[Dataset excerpts]
-*-

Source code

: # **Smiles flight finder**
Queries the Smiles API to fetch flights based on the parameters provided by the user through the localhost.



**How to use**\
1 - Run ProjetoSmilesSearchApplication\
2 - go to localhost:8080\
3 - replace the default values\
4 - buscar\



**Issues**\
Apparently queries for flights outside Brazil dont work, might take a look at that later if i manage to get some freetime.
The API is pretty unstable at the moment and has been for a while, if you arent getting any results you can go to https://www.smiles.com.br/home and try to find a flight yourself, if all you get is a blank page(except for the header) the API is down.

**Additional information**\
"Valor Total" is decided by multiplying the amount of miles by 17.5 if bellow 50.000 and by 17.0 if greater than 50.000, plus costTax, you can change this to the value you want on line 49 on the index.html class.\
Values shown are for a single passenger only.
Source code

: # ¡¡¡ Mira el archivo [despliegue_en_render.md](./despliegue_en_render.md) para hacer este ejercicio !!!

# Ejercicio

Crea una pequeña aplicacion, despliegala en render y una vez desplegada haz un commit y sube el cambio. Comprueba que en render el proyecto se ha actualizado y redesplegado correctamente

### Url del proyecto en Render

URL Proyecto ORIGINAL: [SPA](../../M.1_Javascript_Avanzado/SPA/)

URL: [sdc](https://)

-*-

-- EXERCISE BRIEF --
All lines above in which the word "localhost" occurs should be identified and copied.

-- YOUR SOLUTION --
Queries the Smiles API to fetch flights based on the parameters provided by the user through the localhost.
2 - go to localhost:8080\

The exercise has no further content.